Ognuno di noi sceglie gli eroi che si merita (e non sempre è un bene). Tra l'eroe da blockbuster de "L'uomo di marte" e l'eroe che soccombe di Matheson, tu da che parte stai? (Da leggere ascoltando "Gli spietati" by Baustelle)

 Quando andavo alle superiori (mi pare) uscì al cinema il film che consacrò Ben Affleck quale sex symbol e Liv Tyler grande gnocca dagli occhi azzurri (all'apice del suo fulgore prima della sua prematura fine cinematografica): si trattava di "Armageddon".
Taaaa taaaaa taaaaa taratata taaaa taaaa, ve la ricordate quell'intro monumentale della colonna sonora firmata Steve Tyler? Probabilmente sì ed è l'unica cosa vagamente memorabile di quel blockbuster osceno.
 Per chi avesse avuto la ventura di rifuggirlo, vi rammento la trama, frutto indubbiamente di menti sopraffine.
 Un asteroide punta dritto sulla terra, minacciando di distruggerla, ma pochi impavidi di cui fanno parte ovviamente un nero e un figone fidanzato con la figlia del capospedizione (miliardi di persone sulla terra, due parenti sulla stessa navicella, ma vabbeh), possono piantare una specie di megabomba direttamente sulla massa rocciosa in volo per distruggerla (o deviarla non mi ricordo).
 Tra una tragedia familiare e degli effetti speciali a dir poco pacchiani (ricordo ancora la scenografia dell'asteroide, agghiacciante), il filmone con tanti effetti speciali, buoni sentimenti e una grande storia d'amore, aveva assicurato incassi monumentali e una profondità d'animo pari allo zero carbonella.
 L'immagine inquietante di Ben Affleck che piange salutando il suocero morente sulla massa interstellare, mi risuonava pericolosa mentre leggevo "L'uomo di marte" di Andy Weir ed. Newton. 
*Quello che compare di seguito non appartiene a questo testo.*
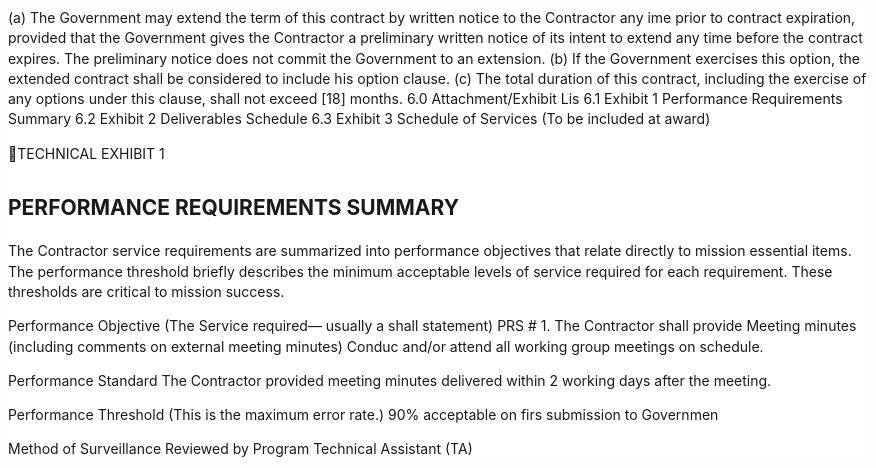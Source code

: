 (a) The Government may extend the term of this contract by written notice to the Contractor any
ime prior to contract expiration, provided that the Government gives the Contractor a
preliminary written notice of its intent to extend any time before the contract expires. The
preliminary notice does not commit the Government to an extension.
(b) If the Government exercises this option, the extended contract shall be considered to include
his option clause.
(c) The total duration of this contract, including the exercise of any options under this clause,
shall not exceed [18] months.
6.0 Attachment/Exhibit Lis
6.1 Exhibit 1
Performance Requirements Summary
6.2 Exhibit 2
Deliverables Schedule
6.3 Exhibit 3
Schedule of Services (To be included at award)

TECHNICAL EXHIBIT 1
## PERFORMANCE REQUIREMENTS SUMMARY
The Contractor service requirements are summarized into performance objectives that relate
directly to mission essential items. The performance threshold briefly describes the minimum
acceptable levels of service required for each requirement. These thresholds are critical to
mission success.

Performance Objective
(The Service required—
usually a shall statement)
PRS # 1.
The Contractor shall provide
Meeting minutes (including
comments on external
meeting minutes) Conduc
and/or attend all working
group meetings on
schedule.

Performance Standard
The Contractor provided
meeting minutes delivered
within 2 working days after the
meeting.

Performance
Threshold (This is the
maximum error rate.)
90% acceptable on firs
submission to
Governmen

Method of
Surveillance
Reviewed by
Program
Technical
Assistant (TA)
 Nonostante le mie riserve sulla casa editrice, la trama mi attirava: può un uomo dimenticato su Marte da una missione spaziale, sopravvivere finché non viene spedito qualcuno a salvarlo?
Io non sono mai stata una fan delle navicelle spaziali e non capisco niente di astrofisica, ma istintivamente la mia risposta mentale era stata: assolutamente no.
 Ciononostante, come esca ben attaccata, mi si rassicurava che l'autore aveva dimostrato come fosse fattibilissimo. 
Così, complice il fatto che un mio amico ne era in possesso, mi sono accinta a leggere questo strano libro
 Strano perché mentre lo leggevo potevo chiaramente vedere l'ovvio blockbuster in stile "Armageddon" che ne sarà inevitabilmente tratto (già opzionato da Ridley Scott, avviso), come se l'autore, al suo primo libro, tra l'altro, l'avesse scritto o col chiaro intento di puntare al cinema o (più probabile) con una vasta cultura di polpettoni fantascientifici di bassa lega e tanti effettoni speciali al suo attivo.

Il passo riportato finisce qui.